(Document images with source code)
——————————

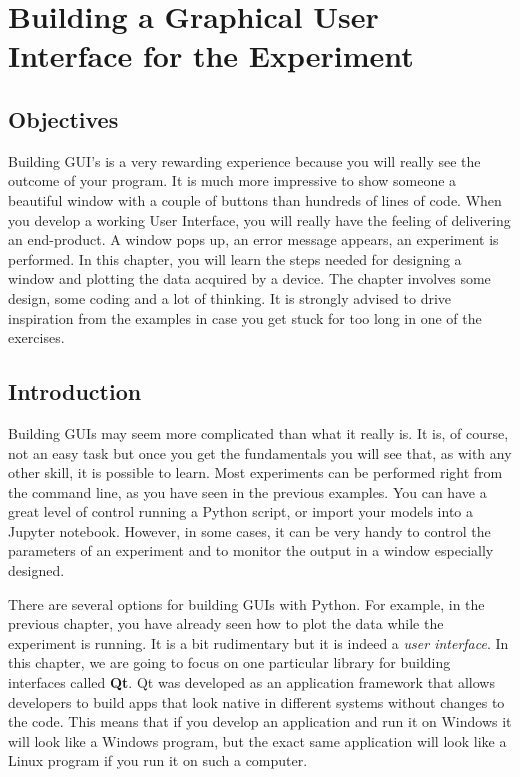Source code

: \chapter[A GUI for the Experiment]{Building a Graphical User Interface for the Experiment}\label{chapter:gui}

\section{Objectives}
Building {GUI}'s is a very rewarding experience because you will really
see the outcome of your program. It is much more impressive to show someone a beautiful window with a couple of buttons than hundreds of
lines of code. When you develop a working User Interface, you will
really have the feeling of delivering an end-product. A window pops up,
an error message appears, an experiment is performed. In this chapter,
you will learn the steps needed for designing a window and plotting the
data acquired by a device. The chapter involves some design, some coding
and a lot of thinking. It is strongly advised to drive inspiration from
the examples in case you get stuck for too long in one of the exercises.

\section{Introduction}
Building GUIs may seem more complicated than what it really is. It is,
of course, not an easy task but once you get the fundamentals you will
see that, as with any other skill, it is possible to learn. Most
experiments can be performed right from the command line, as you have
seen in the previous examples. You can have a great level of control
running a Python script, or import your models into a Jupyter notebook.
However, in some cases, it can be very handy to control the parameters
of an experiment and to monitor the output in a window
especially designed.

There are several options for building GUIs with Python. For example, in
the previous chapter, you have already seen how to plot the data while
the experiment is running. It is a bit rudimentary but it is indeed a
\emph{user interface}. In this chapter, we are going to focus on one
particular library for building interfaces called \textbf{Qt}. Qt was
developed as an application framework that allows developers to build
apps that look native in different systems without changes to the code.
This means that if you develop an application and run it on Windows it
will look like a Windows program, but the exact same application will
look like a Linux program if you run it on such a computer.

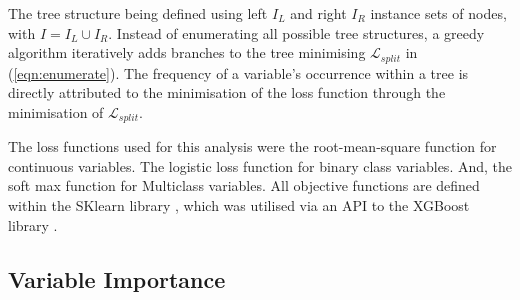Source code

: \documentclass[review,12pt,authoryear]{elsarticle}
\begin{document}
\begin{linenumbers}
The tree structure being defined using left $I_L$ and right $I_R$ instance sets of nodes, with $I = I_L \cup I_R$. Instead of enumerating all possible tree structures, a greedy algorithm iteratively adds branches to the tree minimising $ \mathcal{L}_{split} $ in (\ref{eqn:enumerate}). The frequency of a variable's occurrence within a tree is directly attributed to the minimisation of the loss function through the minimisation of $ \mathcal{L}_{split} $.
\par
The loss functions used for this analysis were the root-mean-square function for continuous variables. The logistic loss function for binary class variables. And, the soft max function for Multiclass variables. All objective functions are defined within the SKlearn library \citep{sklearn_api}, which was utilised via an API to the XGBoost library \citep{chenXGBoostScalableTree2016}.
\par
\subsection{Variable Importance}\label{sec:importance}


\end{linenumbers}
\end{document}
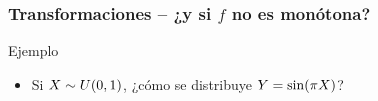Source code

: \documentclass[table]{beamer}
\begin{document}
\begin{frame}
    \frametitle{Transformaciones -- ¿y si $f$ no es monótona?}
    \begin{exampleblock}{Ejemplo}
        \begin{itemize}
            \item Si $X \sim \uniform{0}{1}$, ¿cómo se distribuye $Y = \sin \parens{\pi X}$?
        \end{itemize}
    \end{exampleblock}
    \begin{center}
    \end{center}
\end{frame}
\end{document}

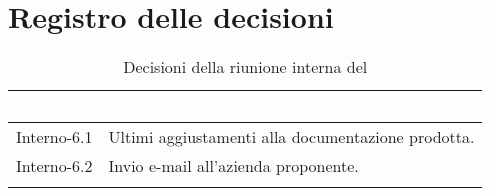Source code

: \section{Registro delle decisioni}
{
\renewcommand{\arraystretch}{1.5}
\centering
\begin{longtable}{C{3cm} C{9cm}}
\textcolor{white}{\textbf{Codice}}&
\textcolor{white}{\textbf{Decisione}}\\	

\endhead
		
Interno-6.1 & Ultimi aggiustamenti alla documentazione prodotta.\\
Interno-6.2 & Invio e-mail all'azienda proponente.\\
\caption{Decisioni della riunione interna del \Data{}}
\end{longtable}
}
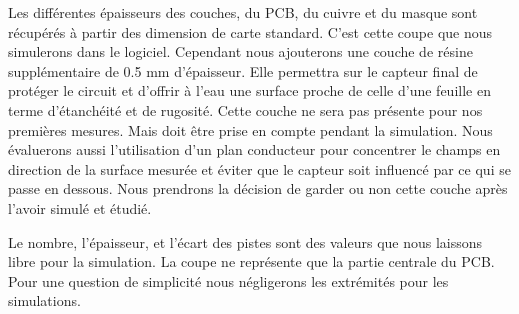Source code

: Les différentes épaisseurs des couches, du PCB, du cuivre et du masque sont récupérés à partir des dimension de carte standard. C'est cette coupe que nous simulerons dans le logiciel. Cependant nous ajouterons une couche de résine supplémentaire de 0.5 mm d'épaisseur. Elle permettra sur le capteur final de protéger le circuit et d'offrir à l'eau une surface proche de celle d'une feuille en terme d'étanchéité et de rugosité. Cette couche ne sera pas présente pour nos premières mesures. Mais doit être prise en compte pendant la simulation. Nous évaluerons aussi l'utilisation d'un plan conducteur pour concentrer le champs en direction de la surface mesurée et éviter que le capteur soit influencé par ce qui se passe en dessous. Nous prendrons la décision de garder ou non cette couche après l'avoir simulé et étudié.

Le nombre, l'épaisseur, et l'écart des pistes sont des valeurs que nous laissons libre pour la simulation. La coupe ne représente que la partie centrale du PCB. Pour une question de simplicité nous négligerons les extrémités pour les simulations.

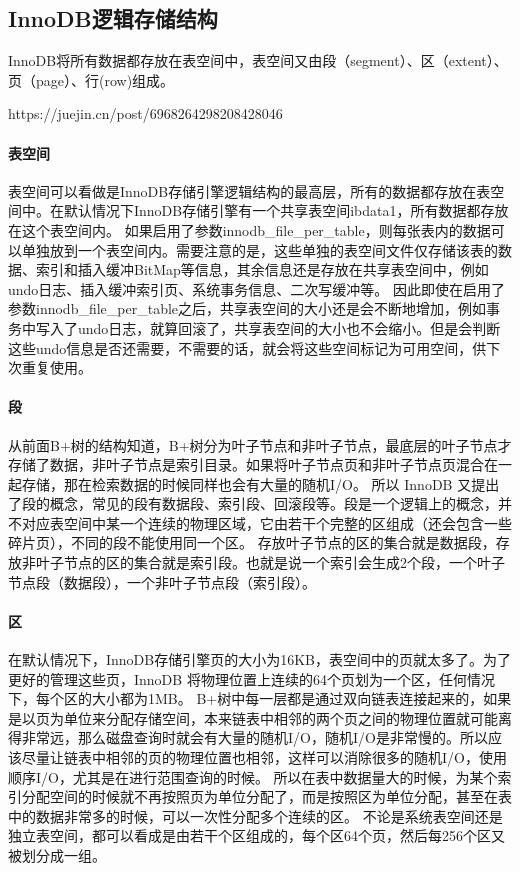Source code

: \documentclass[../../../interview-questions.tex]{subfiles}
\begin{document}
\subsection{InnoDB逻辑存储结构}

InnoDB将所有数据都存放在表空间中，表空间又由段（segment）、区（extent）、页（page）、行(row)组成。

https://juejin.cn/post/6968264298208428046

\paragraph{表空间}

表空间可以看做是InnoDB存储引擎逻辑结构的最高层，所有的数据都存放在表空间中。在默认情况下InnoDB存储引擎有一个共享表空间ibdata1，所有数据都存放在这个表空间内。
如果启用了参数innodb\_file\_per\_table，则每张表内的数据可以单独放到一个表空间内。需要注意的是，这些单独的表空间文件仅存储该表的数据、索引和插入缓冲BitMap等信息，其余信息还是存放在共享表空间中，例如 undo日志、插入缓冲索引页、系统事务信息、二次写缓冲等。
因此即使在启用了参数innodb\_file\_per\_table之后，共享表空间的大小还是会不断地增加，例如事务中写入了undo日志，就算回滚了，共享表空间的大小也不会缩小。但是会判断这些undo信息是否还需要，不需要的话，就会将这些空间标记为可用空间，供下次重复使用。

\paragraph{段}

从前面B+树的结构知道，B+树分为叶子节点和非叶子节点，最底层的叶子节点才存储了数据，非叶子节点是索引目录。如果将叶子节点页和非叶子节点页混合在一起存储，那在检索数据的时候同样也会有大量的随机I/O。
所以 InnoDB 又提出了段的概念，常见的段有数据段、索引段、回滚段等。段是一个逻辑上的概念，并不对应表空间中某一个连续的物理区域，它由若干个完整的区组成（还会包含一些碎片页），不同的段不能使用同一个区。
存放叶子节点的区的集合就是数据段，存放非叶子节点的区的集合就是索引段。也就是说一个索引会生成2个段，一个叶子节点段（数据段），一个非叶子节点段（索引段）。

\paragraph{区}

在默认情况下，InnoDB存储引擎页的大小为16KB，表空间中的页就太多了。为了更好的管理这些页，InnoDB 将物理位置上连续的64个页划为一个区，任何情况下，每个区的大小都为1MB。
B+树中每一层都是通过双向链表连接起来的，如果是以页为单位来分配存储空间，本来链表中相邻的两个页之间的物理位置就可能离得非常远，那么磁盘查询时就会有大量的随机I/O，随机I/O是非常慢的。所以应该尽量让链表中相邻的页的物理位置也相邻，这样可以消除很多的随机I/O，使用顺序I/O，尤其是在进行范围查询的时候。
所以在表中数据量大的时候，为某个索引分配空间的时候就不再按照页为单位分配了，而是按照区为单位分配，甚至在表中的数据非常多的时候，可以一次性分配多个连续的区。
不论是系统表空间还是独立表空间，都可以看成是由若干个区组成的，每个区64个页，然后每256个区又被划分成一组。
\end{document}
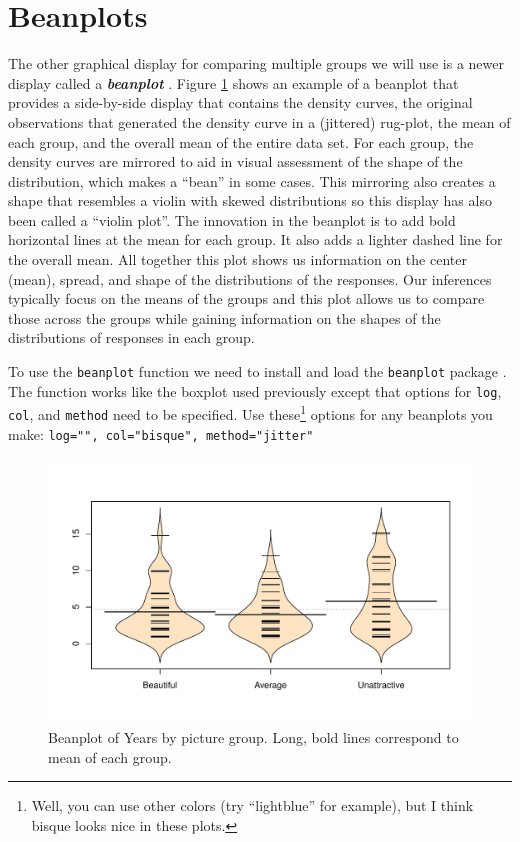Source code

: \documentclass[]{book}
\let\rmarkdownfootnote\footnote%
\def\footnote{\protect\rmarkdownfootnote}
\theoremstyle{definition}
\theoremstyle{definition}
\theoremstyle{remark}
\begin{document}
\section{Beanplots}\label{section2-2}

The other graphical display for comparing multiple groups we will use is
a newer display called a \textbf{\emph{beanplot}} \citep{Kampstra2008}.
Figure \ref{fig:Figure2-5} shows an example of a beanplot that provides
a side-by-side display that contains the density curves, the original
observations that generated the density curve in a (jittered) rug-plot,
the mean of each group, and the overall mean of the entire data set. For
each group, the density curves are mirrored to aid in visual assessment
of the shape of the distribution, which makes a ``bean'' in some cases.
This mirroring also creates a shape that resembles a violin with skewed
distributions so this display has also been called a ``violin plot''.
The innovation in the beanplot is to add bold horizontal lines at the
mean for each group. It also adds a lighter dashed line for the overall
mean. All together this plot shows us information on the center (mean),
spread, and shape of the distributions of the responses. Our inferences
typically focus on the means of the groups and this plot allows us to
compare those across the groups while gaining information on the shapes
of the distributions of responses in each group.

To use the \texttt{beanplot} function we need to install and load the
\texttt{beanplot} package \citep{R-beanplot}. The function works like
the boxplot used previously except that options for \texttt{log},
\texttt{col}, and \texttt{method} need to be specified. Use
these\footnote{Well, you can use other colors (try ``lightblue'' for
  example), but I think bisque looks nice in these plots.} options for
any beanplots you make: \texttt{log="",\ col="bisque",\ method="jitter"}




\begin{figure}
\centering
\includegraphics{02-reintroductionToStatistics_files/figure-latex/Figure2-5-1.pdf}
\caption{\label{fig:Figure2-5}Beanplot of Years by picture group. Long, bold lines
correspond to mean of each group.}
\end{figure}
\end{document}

——————————

**INSTRUCTIONS FOR THE TASK**
What lines of the data include the word "caption"? Copy each of them.

**EXERCISE RESPONSE**
\caption{Decisioni della riunione interna del \Data{}}
\caption{\label{fig:Figure2-5}Beanplot of Years by picture group. Long, bold lines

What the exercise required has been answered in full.